Your answer should be only the lines below from the one with "Kim, W., Choi, B.-J., Hong, E.-K., Kim, S.-K., &" to the one with "Kretz, A. (2021).", repeated exactly, ends included.

## DATA FOR THIS EXERCISE:
'''

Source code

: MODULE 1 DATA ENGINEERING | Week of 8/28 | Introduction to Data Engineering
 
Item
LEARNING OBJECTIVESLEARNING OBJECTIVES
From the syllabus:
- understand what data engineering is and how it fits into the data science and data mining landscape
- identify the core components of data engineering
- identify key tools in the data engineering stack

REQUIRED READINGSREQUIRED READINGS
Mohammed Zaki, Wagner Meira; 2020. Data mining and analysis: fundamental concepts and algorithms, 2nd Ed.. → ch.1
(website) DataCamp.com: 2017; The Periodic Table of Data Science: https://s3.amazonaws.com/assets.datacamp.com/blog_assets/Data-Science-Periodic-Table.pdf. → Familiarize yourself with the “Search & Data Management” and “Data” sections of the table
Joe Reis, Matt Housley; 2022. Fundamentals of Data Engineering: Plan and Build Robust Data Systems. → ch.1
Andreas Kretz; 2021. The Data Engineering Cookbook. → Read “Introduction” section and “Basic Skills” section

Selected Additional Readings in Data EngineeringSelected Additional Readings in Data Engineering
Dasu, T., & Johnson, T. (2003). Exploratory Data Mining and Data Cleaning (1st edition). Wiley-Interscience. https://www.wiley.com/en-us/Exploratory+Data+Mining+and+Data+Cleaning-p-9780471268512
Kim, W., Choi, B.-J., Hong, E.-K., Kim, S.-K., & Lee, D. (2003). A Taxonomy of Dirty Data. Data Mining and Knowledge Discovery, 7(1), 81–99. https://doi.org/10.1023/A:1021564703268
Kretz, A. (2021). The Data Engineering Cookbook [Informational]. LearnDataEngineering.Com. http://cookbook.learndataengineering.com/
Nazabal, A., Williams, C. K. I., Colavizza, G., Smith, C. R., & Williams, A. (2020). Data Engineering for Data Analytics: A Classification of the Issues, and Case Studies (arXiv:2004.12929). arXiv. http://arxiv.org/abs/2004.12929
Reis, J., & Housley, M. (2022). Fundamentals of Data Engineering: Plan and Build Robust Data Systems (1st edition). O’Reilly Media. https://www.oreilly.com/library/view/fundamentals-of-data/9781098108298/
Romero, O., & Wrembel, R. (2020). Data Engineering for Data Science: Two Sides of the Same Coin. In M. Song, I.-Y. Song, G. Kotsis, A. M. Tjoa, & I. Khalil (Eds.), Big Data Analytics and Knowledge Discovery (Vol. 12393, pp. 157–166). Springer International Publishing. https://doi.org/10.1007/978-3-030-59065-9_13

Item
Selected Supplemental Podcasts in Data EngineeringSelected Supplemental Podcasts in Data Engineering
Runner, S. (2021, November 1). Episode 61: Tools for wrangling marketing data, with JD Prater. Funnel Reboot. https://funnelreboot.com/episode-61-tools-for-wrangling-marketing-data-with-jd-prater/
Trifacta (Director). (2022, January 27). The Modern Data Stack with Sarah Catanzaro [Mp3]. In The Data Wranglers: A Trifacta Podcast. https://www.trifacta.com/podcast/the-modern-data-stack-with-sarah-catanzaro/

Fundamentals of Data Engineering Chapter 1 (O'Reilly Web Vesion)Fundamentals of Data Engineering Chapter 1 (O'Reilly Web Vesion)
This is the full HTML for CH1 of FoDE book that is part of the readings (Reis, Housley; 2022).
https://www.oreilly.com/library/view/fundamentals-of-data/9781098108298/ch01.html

'''
'''

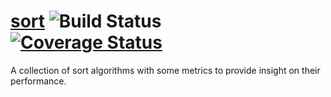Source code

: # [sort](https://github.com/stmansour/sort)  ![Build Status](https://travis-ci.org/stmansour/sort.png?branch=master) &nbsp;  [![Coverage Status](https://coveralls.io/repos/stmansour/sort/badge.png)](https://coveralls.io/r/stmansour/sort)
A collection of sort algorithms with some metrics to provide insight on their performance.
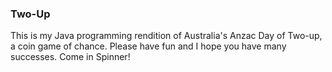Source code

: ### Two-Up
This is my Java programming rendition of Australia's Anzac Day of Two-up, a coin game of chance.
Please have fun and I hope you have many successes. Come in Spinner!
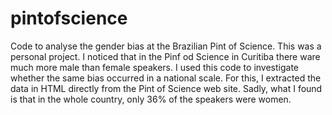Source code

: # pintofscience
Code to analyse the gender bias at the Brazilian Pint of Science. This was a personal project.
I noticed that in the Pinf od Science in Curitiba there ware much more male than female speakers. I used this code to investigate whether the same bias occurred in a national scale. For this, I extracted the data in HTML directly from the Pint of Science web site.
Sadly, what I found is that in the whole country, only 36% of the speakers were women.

'''
'''

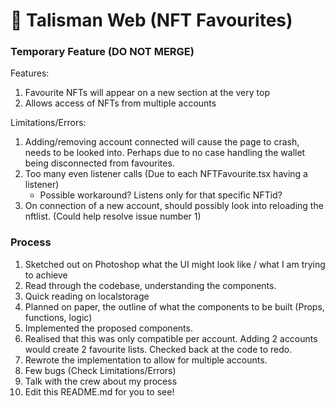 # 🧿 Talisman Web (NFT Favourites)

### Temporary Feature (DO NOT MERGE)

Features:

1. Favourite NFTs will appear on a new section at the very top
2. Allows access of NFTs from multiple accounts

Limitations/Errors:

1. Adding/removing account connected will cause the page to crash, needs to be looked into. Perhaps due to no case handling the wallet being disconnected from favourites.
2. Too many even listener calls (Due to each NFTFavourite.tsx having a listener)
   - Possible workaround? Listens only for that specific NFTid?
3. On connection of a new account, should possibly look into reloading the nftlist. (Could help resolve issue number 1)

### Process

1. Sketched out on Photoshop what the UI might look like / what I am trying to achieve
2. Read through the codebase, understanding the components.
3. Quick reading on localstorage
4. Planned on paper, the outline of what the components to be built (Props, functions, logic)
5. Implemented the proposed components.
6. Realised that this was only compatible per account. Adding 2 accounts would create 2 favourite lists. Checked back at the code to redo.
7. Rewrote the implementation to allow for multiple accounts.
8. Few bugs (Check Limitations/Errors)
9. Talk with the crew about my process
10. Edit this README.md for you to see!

'''

## TASK RESULT:
Kim, W., Choi, B.-J., Hong, E.-K., Kim, S.-K., & Lee, D. (2003). A Taxonomy of Dirty Data. Data Mining and Knowledge Discovery, 7(1), 81–99. https://doi.org/10.1023/A:1021564703268
Kretz, A. (2021). The Data Engineering Cookbook [Informational]. LearnDataEngineering.Com. http://cookbook.learndataengineering.com/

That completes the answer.